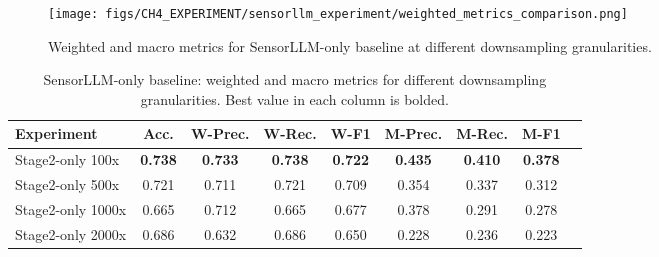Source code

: \begin{figure}[ht]
    \centering
    \texttt{[image: figs/CH4\_EXPERIMENT/sensorllm\_experiment/weighted\_metrics\_comparison.png]}
    \caption{Weighted and macro metrics for SensorLLM-only baseline at different downsampling granularities.}
    \label{fig:sensorllm_weighted_metrics}
\end{figure}


\begin{table}[ht]
    \centering
    \caption{SensorLLM-only baseline: weighted and macro metrics for different downsampling granularities. Best value in each column is bolded.}
    \label{tab:sensorllm_downsampling}
    \begin{tabular}{lcccccccc}
        \toprule
        Experiment & Acc. & W-Prec. & W-Rec. & W-F1 & M-Prec. & M-Rec. & M-F1 \\
        \midrule
        Stage2-only 100x  & \textbf{0.738} & \textbf{0.733} & \textbf{0.738} & \textbf{0.722} & \textbf{0.435} & \textbf{0.410} & \textbf{0.378}  \\
        Stage2-only 500x  & 0.721          & 0.711          & 0.721          & 0.709          & 0.354          & 0.337          & 0.312           \\
        Stage2-only 1000x & 0.665          & 0.712          & 0.665          & 0.677          & 0.378          & 0.291          & 0.278           \\
        Stage2-only 2000x & 0.686          & 0.632          & 0.686          & 0.650          & 0.228          & 0.236          & 0.223           \\
        \bottomrule
    \end{tabular}
\end{table}
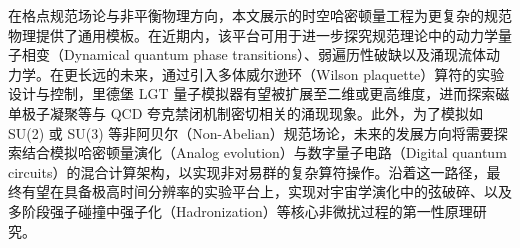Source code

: \documentclass[../main.tex]{subfiles}
\begin{document}
在格点规范场论与非平衡物理方向，本文展示的时空哈密顿量工程为更复杂的规范物理提供了通用模板。在近期内，该平台可用于进一步探究规范理论中的动力学量子相变（Dynamical quantum phase transitions）、弱遍历性破缺以及涌现流体动力学。在更长远的未来，通过引入多体威尔逊环（Wilson plaquette）算符的实验设计与控制，里德堡 LGT 量子模拟器有望被扩展至二维或更高维度，进而探索磁单极子凝聚等与 QCD 夸克禁闭机制密切相关的涌现现象。此外，为了模拟如 SU(2) 或 SU(3) 等非阿贝尔（Non-Abelian）规范场论，未来的发展方向将需要探索结合模拟哈密顿量演化（Analog evolution）与数字量子电路（Digital quantum circuits）的混合计算架构，以实现非对易群的复杂算符操作。沿着这一路径，最终有望在具备极高时间分辨率的实验平台上，实现对宇宙学演化中的弦破碎、以及多阶段强子碰撞中强子化（Hadronization）等核心非微扰过程的第一性原理研究。
\end{document}
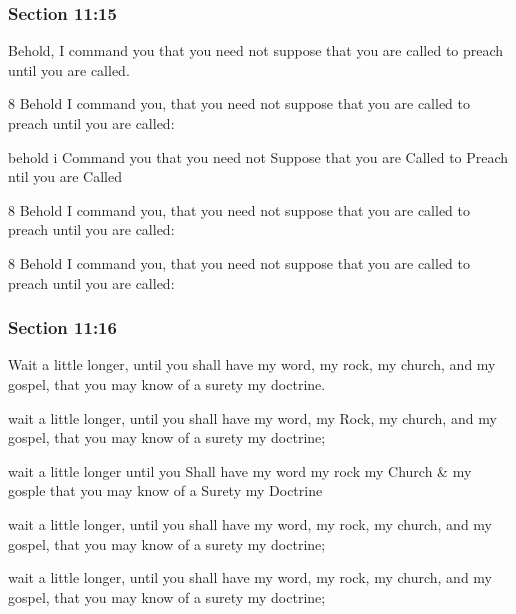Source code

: 	\subsubsection{Section 11:15} %
		\label{DC11-15}

		Behold, I command you that you need not suppose that you are called to preach until you are called.

		\begin{framed}
		\scriptsize
			\begin{compactdesc}
				\item[JSP] 8 Behold I command you, that you need not suppose that you are called to preach until you are called:
				\item[HS] behold i Command you that you need not Suppose that you are Called to Preach ntil you are Called 
				\item[DC 1835] 8 Behold I command you, that you need not suppose that you are called to preach until you are called:
				\item[DC 1844] 8 Behold I command you, that you need not suppose that you are called to preach until you are called:
			\end{compactdesc}
		\end{framed}

	\subsubsection{Section 11:16} %
		\label{DC11-16}

		Wait a little longer, until you shall have my word, my rock, my church, and my gospel, that you may know of a surety my doctrine.

		\begin{framed}
		\scriptsize
			\begin{compactdesc}
				\item[JSP] wait a little longer, until you shall have my word, my Rock, my church, and my gospel, that you may know of a surety my doctrine; 
				\item[HS] wait a little longer until you Shall have my word my rock my Church \& my gosple that you may know of a Surety my Doctrine 
				\item[DC 1835] wait a little longer, until you shall have my word, my rock, my church, and my gospel, that you may know of a surety my doctrine; 
				\item[DC 1844] wait a little longer, until you shall have my word, my rock, my church, and my gospel, that you may know of a surety my doctrine; 
			\end{compactdesc}
		\end{framed}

^^^^^^^^^^^^^^^^

▶ **Problem statement**: Pull from the data each line where the string "different" turns up.

▶ **Solution to the problem**:
    \caption{Weighted and macro metrics for SensorLLM-only baseline at different downsampling granularities.}
    \caption{SensorLLM-only baseline: weighted and macro metrics for different downsampling granularities. Best value in each column is bolded.}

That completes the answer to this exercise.